Vendor Accruals… Are You Keeping Track?

You thought you had your project all wrapped up when, SURPRISE, vendor invoices just keep coming in. Whoops, things didn’t go as well as you thought. The costs on your project keep soaring, and you have to keep updating your project reports to your superiors.

Vendor Accruals... Are You Keeping Track?

Why Vendor Invoices Keep Coming In

This happens because vendors rarely invoice you at the time they completed the work, or delivered the materials.  The problem is, if you wait until vendors invoice you to show the cost on your project, then you’re in for a lot of surprises.

Here’s a common scenario:

Every day your Site Supervisor is asked to approve or sign-off on the work done that day by the various subcontractors on your project – or materials delivered by suppliers. All those approved daily field tickets make their way back to the subcontractor’s Accounts Receivable group; and they then batch them up for invoicing. You of course have a copy too, and it likely sits as a scanned document on a shared drive somewhere. However, this receipt-of-work-done typically isn’t used as a means to record the associated cost on your project. Most often, a project’s actual costs are driven by updates from accounting, or manually input into spreadsheets by a project manager when the vendor invoice is received.  The problem with this model, is that you might not receive that invoice for weeks if not months after the work was completed – so during that time, there’s a discrepancy between what’s showing on your project for actual cost, and what you are in fact liable to pay.

This scenario can fill you with surprises since you’re really at the mercy of your vendors’ invoicing cycles.  Not all vendors are as organized as you are, and are often known to send invoices months and months late.

Get Full Visibility: 4 Main States of a Vendor Contract

This problem rolls-up the food chain since your accounting department relies on you (the project manager) to get a full grip on outstanding liabilities.

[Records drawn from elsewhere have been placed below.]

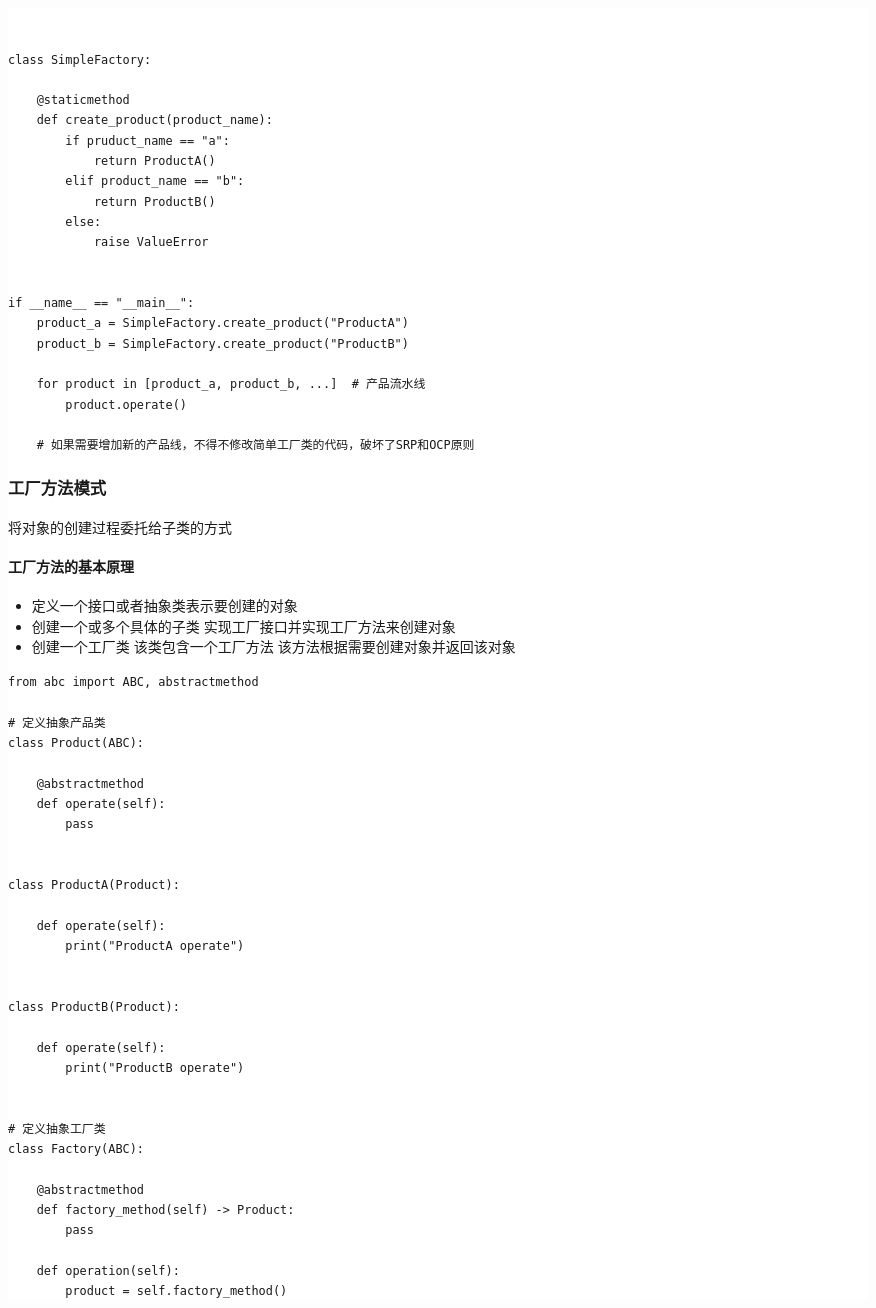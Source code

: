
 ```


class SimpleFactory:

    @staticmethod
    def create_product(product_name):
        if pruduct_name == "a":
            return ProductA()
        elif product_name == "b":
            return ProductB()
        else:
            raise ValueError


if __name__ == "__main__":
    product_a = SimpleFactory.create_product("ProductA")
    product_b = SimpleFactory.create_product("ProductB")

    for product in [product_a, product_b, ...]  # 产品流水线
        product.operate()

    # 如果需要增加新的产品线，不得不修改简单工厂类的代码，破坏了SRP和OCP原则
```

### 工厂方法模式
将对象的创建过程委托给子类的方式
#### 工厂方法的基本原理
+ 定义一个接口或者抽象类表示要创建的对象
+ 创建一个或多个具体的子类 实现工厂接口并实现工厂方法来创建对象
+ 创建一个工厂类 该类包含一个工厂方法 该方法根据需要创建对象并返回该对象

```
from abc import ABC, abstractmethod

# 定义抽象产品类
class Product(ABC):

    @abstractmethod
    def operate(self):
        pass


class ProductA(Product):

    def operate(self):
        print("ProductA operate")


class ProductB(Product):

    def operate(self):
        print("ProductB operate")


# 定义抽象工厂类
class Factory(ABC):

    @abstractmethod
    def factory_method(self) -> Product:
        pass

    def operation(self):
        product = self.factory_method()
```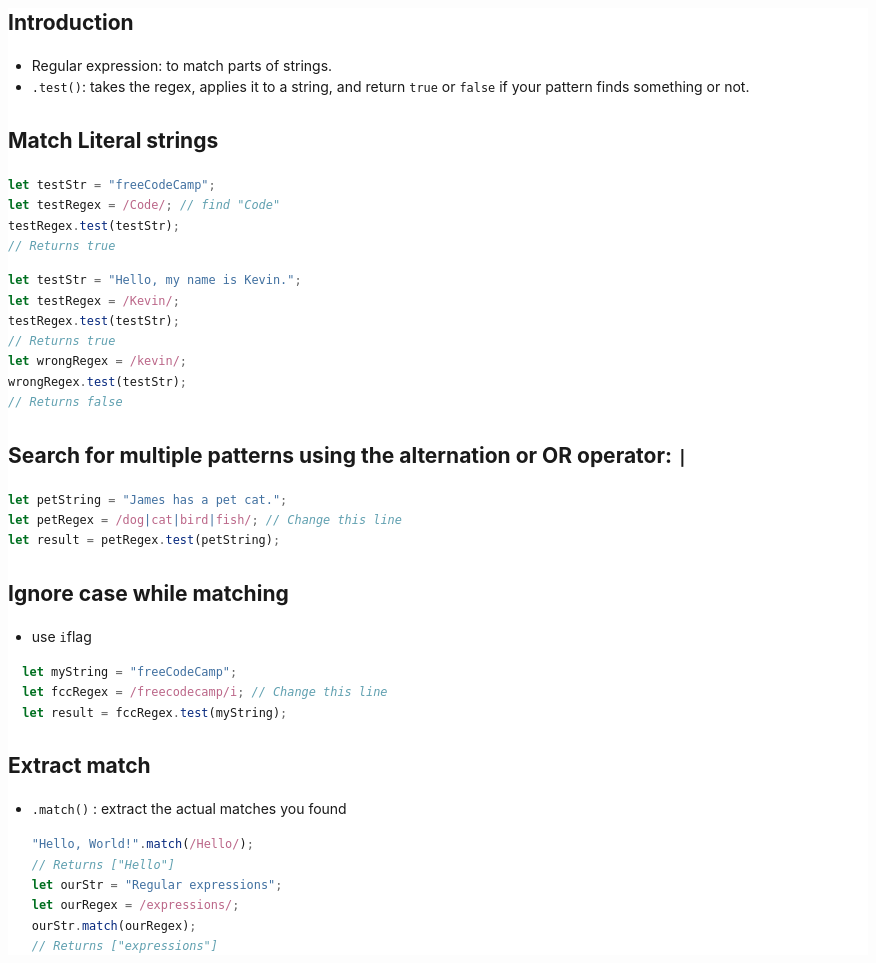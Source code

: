 ## Introduction

* Regular expression: to match parts of strings.
* ```.test()```: takes the regex, applies it to a string, and return ```true``` or ```false``` if your pattern finds something or not.

## Match Literal strings

  ```js
  let testStr = "freeCodeCamp";
  let testRegex = /Code/; // find "Code"
  testRegex.test(testStr);
  // Returns true
  ```

  ```js
  let testStr = "Hello, my name is Kevin.";
  let testRegex = /Kevin/;
  testRegex.test(testStr);
  // Returns true
  let wrongRegex = /kevin/;
  wrongRegex.test(testStr);
  // Returns false
  ```

## Search for multiple patterns using the alternation or OR operator: ```|```

  ```js
  let petString = "James has a pet cat.";
  let petRegex = /dog|cat|bird|fish/; // Change this line
  let result = petRegex.test(petString);
  
  ```

## Ignore case while matching

  * use `i`flag

  ```js
    let myString = "freeCodeCamp";
    let fccRegex = /freecodecamp/i; // Change this line
    let result = fccRegex.test(myString);
  ```

## Extract match

  * `.match()` : extract the actual matches you found

    ```js
    "Hello, World!".match(/Hello/);
    // Returns ["Hello"]
    let ourStr = "Regular expressions";
    let ourRegex = /expressions/;
    ourStr.match(ourRegex);
    // Returns ["expressions"]
    ```
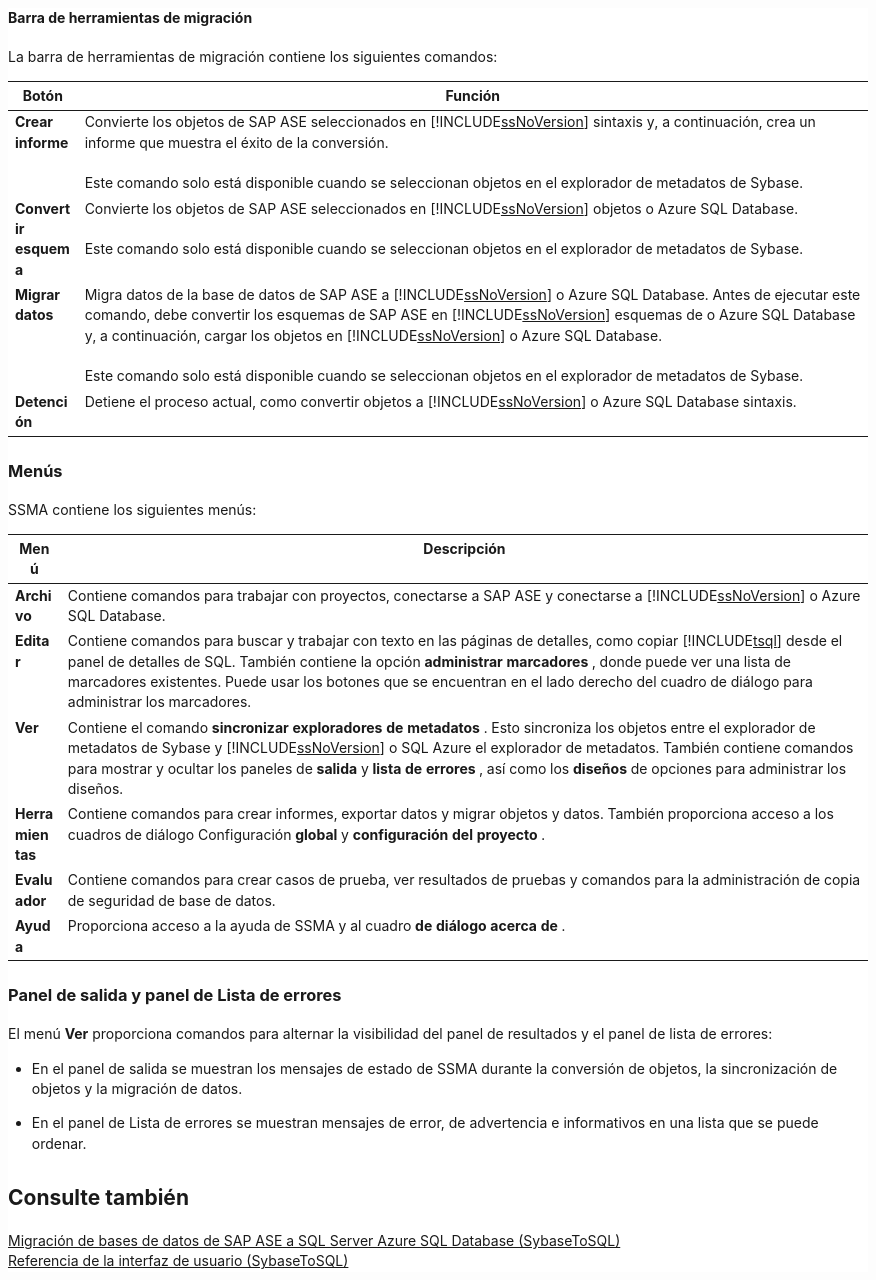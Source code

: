#### <a name="the-migration-toolbar"></a>Barra de herramientas de migración  
La barra de herramientas de migración contiene los siguientes comandos:  
  
|Botón|Función|  
|----------|------------|  
|**Crear informe**|Convierte los objetos de SAP ASE seleccionados en [!INCLUDE[ssNoVersion](../../includes/ssnoversion-md.md)] sintaxis y, a continuación, crea un informe que muestra el éxito de la conversión.<br /><br />Este comando solo está disponible cuando se seleccionan objetos en el explorador de metadatos de Sybase.|  
|**Convertir esquema**|Convierte los objetos de SAP ASE seleccionados en [!INCLUDE[ssNoVersion](../../includes/ssnoversion-md.md)] objetos o Azure SQL Database.<br /><br />Este comando solo está disponible cuando se seleccionan objetos en el explorador de metadatos de Sybase.|  
|**Migrar datos**|Migra datos de la base de datos de SAP ASE a [!INCLUDE[ssNoVersion](../../includes/ssnoversion-md.md)] o Azure SQL Database. Antes de ejecutar este comando, debe convertir los esquemas de SAP ASE en [!INCLUDE[ssNoVersion](../../includes/ssnoversion-md.md)] esquemas de o Azure SQL Database y, a continuación, cargar los objetos en [!INCLUDE[ssNoVersion](../../includes/ssnoversion-md.md)] o Azure SQL Database.<br /><br />Este comando solo está disponible cuando se seleccionan objetos en el explorador de metadatos de Sybase.|  
|**Detención**|Detiene el proceso actual, como convertir objetos a [!INCLUDE[ssNoVersion](../../includes/ssnoversion-md.md)] o Azure SQL Database sintaxis.|  
  
### <a name="menus"></a>Menús  
SSMA contiene los siguientes menús:  
  
|Menú|Descripción|  
|--------|---------------|  
|**Archivo**|Contiene comandos para trabajar con proyectos, conectarse a SAP ASE y conectarse a [!INCLUDE[ssNoVersion](../../includes/ssnoversion-md.md)] o Azure SQL Database.|  
|**Editar**|Contiene comandos para buscar y trabajar con texto en las páginas de detalles, como copiar [!INCLUDE[tsql](../../includes/tsql-md.md)] desde el panel de detalles de SQL. También contiene la opción **administrar marcadores** , donde puede ver una lista de marcadores existentes. Puede usar los botones que se encuentran en el lado derecho del cuadro de diálogo para administrar los marcadores.|  
|**Ver**|Contiene el comando **sincronizar exploradores de metadatos** . Esto sincroniza los objetos entre el explorador de metadatos de Sybase y [!INCLUDE[ssNoVersion](../../includes/ssnoversion-md.md)] o SQL Azure el explorador de metadatos. También contiene comandos para mostrar y ocultar los paneles de **salida** y **lista de errores** , así como los **diseños** de opciones para administrar los diseños.|  
|**Herramientas**|Contiene comandos para crear informes, exportar datos y migrar objetos y datos. También proporciona acceso a los cuadros de diálogo Configuración **global** y **configuración del proyecto** .|  
|**Evaluador**|Contiene comandos para crear casos de prueba, ver resultados de pruebas y comandos para la administración de copia de seguridad de base de datos.|  
|**Ayuda**|Proporciona acceso a la ayuda de SSMA y al cuadro **de diálogo acerca de** .|  
  
### <a name="output-pane-and-error-list-pane"></a>Panel de salida y panel de Lista de errores  
El menú **Ver** proporciona comandos para alternar la visibilidad del panel de resultados y el panel de lista de errores:  
  
-   En el panel de salida se muestran los mensajes de estado de SSMA durante la conversión de objetos, la sincronización de objetos y la migración de datos.  
  
-   En el panel de Lista de errores se muestran mensajes de error, de advertencia e informativos en una lista que se puede ordenar.  
  
## <a name="see-also"></a>Consulte también  
[Migración de bases de datos de SAP ASE a SQL Server Azure SQL Database &#40;SybaseToSQL&#41;](../../ssma/sybase/migrating-sybase-ase-databases-to-sql-server-azure-sql-db-sybasetosql.md)  
[Referencia de la interfaz de usuario &#40;SybaseToSQL&#41;](../../ssma/sybase/user-interface-reference-sybasetosql.md)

If the project numbers you report to accounting are misleading, they can get a little upset when you share those surprises with them.

The best way to avoid this and get full visibility into project health, is to separate out the four main states of a vendor contract, and track the receive separately from the invoice.  In 4castplus, these states are referred to as: Committed, Incurred, Invoiced and Accrued.

Committed: Once the initial contract (or, purchase order) is issued to the vendor, the total amount of that contract is registered as “Committed”. The amount is a sum of all quantities and unit rates for each item on the purchase order.

Incurred: Also known as “Received”. Any quantities received against that committed work or supply will be tracked as “Incurred”. This could be a progress draw, partial receive, or fully completed work or delivery. This is a key state, because it records the cost of the transaction on the project, even though the invoice hasn’t been received.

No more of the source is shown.